Thursday 23 June 2011

Les Murray
Honorary Degree of Doctor of Letters

Laureation by Professor Don Paterson
School of English
Thursday 23 June 2011

Les Murray

Chancellor, it is my privilege to present Les Murray for the degree of Doctor of Letters, honoris causa.

The great American poet Robert Lowell was once invited to give a reading at an Ivy League university. In his introduction, the Dean warmly welcomed Lowell, assuring him he would feel at home as there were no less that ten other poets on the staff of the English faculty. With his customary tact, Lowell replied that he doubted there were ten poets alive on the entire planet. As Landor once remarked, “In poetry, there is a greater difference between the good and the excellent, than there is between the bad and the good. Poetry has no golden mean.” But because the distinction is sharp, poetry does have consensus: if you asked the world’s many good poets to write down the names of the five excellent ones, it is very likely Les Murray’s would be among them.

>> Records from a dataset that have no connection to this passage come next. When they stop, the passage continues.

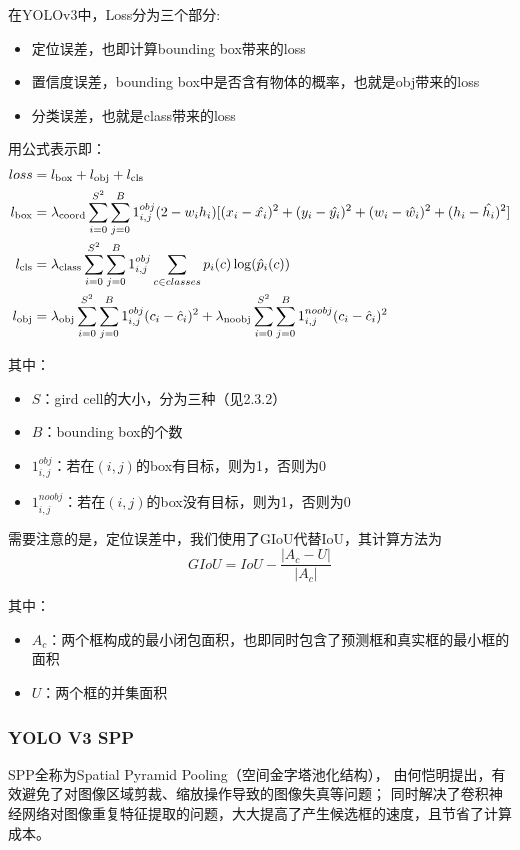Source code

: \documentclass[UTF8]{ctexart}
\begin{document}
在YOLOv3中，Loss分为三个部分:
\begin{itemize}
    \item 定位误差，也即计算bounding box带来的loss
    \item 置信度误差，bounding box中是否含有物体的概率，也就是obj带来的loss
    \item 分类误差，也就是class带来的loss
\end{itemize}

用公式表示即：
$$\begin{aligned}
    loss &= l_{\rm box} + l_{\rm obj} + l_{\rm cls} \\
    l_{\rm box} &= \lambda_{\rm coord}\sum_{i=0}^{S^2}
    \sum_{j=0}^{B}1_{i,j}^{obj}(2-w_ih_i)
    [(x_i-\hat{x_i})^2+(y_i-\hat{y_i})^2+(w_i-\hat{w_i})^2+(h_i-\hat{h_i})^2] \\
    l_{\rm cls} &= \lambda_{\rm class}\sum_{i=0}^{S^2}
    \sum_{j=0}^{B}1_{i,j}^{obj}\sum_{c\in classes}p_i(c)\log(\hat{p}_i(c)) \\
    l_{\rm obj}&= \lambda_{\rm obj}\sum_{i=0}^{S^2}
    \sum_{j=0}^{B}1_{i,j}^{obj}(c_i-\hat{c}_i)^2+
    \lambda_{\rm noobj}\sum_{i=0}^{S^2}
    \sum_{j=0}^{B}1_{i,j}^{noobj}(c_i-\hat{c}_i)^2
\end{aligned}$$

其中：
\begin{itemize}
    \item $S$：gird cell的大小，分为三种（见2.3.2）
    \item $B$：bounding box的个数
    \item $1_{i,j}^{obj}$：若在$(i,j)$的box有目标，则为1，否则为0
    \item $1_{i,j}^{noobj}$：若在$(i,j)$的box没有目标，则为1，否则为0
\end{itemize}

需要注意的是，定位误差中，我们使用了GIoU代替IoU，其计算方法为
$$GIoU=IoU-\dfrac{|A_c-U|}{|A_c|}$$

其中：
\begin{itemize}
    \item $A_c$：两个框构成的最小闭包面积，也即同时包含了预测框和真实框的最小框的面积
    \item $U$：两个框的并集面积
\end{itemize}

\subsubsection{YOLO V3 SPP}

SPP全称为Spatial Pyramid Pooling（空间金字塔池化结构），
由何恺明提出，有效避免了对图像区域剪裁、缩放操作导致的图像失真等问题；
同时解决了卷积神经网络对图像重复特征提取的问题，大大提高了产生候选框的速度，且节省了计算成本。
\end{document}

Les Murray was born in New South Wales in 1938, grew up in the district of Bunyah, and studied at the University of Sydney. He developed a strong interest in languages, and in the mid-1960s worked as a translator at the Australian National University. After a period of travel in Europe, Murray returned to Sydney, and in the early 1970s gave up what he described as his “respectable cover occupations” to embrace the disreputable art of poetry as a full-time career. In the 1980s, Murray returned to his family home in Bunyah, New South Wales, where he has lived since. Murray’s own family arrived in Sydney from Scotland in the mid-19th century, and In that culturally acquisitive way of ours, we have always regarded Murray as essentially a Scottish poet taking a leisurely route home; but he has always been a frequent visitor here, and proudly declares his Scottish heritage.

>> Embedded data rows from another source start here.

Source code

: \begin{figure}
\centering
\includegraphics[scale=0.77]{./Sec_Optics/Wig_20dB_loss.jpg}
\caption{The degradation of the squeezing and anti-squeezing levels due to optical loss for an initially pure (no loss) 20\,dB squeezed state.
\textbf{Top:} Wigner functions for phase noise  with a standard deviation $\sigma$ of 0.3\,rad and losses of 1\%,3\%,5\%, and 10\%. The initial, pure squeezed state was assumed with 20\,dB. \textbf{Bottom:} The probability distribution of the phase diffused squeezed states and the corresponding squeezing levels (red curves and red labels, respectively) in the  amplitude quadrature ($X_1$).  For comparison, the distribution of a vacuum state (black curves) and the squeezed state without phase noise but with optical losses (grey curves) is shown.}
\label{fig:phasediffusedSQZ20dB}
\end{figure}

To call Murray’s literary output ‘rich and various’ is to give no impression of a poetry, as Derek Walcott described it, “so rooted in its sacredness, so broad-leafed in its pleasures”, nor communicate anything of its effortless fluency and almost casual innovation. However, one attribute we tend to think of as distinctly Murrayesque is ‘sprawl’. ‘Sprawl’ is something Murray himself identifies as strongly characteristic of the Australian aesthetic, a little like ‘louche’ on steroids, but with added intent – but it’s as indefinable and elusive a quality as Spanish duende, or Scots couthiness. ‘Sprawl,’ he says, ‘… is doing your farm work by aeroplane, roughly, / or driving a hitchhiker that extra hundred miles home … / … Sprawl occurs in art. The fifteenth to twenty-first / lines in a sonnet, for example. And in certain paintings. / I have sprawl enough to have forgotten which paintings.

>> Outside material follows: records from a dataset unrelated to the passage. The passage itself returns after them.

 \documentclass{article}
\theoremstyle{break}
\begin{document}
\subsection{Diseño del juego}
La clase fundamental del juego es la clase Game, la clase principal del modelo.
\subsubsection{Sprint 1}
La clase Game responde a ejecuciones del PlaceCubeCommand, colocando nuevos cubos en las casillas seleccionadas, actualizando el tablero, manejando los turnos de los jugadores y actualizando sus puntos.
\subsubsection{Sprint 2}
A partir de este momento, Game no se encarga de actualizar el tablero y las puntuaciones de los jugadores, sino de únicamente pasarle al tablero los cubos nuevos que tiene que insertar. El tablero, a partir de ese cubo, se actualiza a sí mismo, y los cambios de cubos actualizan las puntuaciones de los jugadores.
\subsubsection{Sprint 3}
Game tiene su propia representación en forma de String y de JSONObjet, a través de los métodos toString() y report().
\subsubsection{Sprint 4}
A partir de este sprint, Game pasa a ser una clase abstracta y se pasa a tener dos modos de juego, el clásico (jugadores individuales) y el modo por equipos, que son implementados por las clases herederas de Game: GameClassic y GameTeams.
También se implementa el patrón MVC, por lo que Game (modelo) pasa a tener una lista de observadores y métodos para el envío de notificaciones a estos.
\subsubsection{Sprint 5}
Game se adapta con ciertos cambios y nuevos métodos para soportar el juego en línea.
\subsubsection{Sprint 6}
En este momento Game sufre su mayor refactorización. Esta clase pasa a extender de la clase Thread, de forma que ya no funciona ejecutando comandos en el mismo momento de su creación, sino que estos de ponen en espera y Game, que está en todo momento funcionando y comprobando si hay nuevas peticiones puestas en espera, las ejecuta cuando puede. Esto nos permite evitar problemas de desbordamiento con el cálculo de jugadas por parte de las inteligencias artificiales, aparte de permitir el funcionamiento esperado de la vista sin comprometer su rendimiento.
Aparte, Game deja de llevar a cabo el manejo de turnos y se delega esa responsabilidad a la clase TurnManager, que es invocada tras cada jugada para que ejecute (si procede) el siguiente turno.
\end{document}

‘The long poem’ often has readers begging for less; but when Murray exercises his right to sprawl – one thinks especially of the verse-novels Fredy Neptune or The Boys Who Stole the Funeral – the results are always utterly compelling. However the reader swiftly realizes that such a fascinating, varied and vast landscape could not have been revealed to them unless Murray had first scaled the heights from which it might be apprehended. It is this commanding height that sets his work apart; and what has raised him there is his intellectual restlessness, his bold engagement with the controversies of faith and politics, his deep involvement with the land, and his readiness to speak up for all members of his ‘vernacular republic’ – especially the rural poor, the politically disenfranchised, and the socially marginalized.

To give just one remarkable example of Murray’s gift for ‘speaking up’: his collection Translations from the Natural World saw him take on the voices of many different animals, forging for each a unique syntax, a music, a pattern of thought. The results were too moving and profound to be dismissed as mere literary ventriloquism; instead, they demonstrated the most admirable talent our own species has – its ability to empathize with those unlike ourselves. This is the moral use of the imagination. And this, one feels, is the kind of writer Robert Lowell meant by ‘poet’.

Les Murray has been the recipient of many prizes and awards, the range of which give some indication of the international reach of his reputation: these include the Officer of the Order of Australia, the T. S. Eliot Prize, the Queen’s Gold Medal for Poetry, the Petrarch Prize in Germany and the Premio Mondello in Italy. It is particularly gratifying to add a Scottish honour to this exceptional tally.

Chancellor, in recognition of his remarkable contribution to the poetry of the English language, I invite you to confer on Les Murray the degree of Doctor of Letters, honoris causa.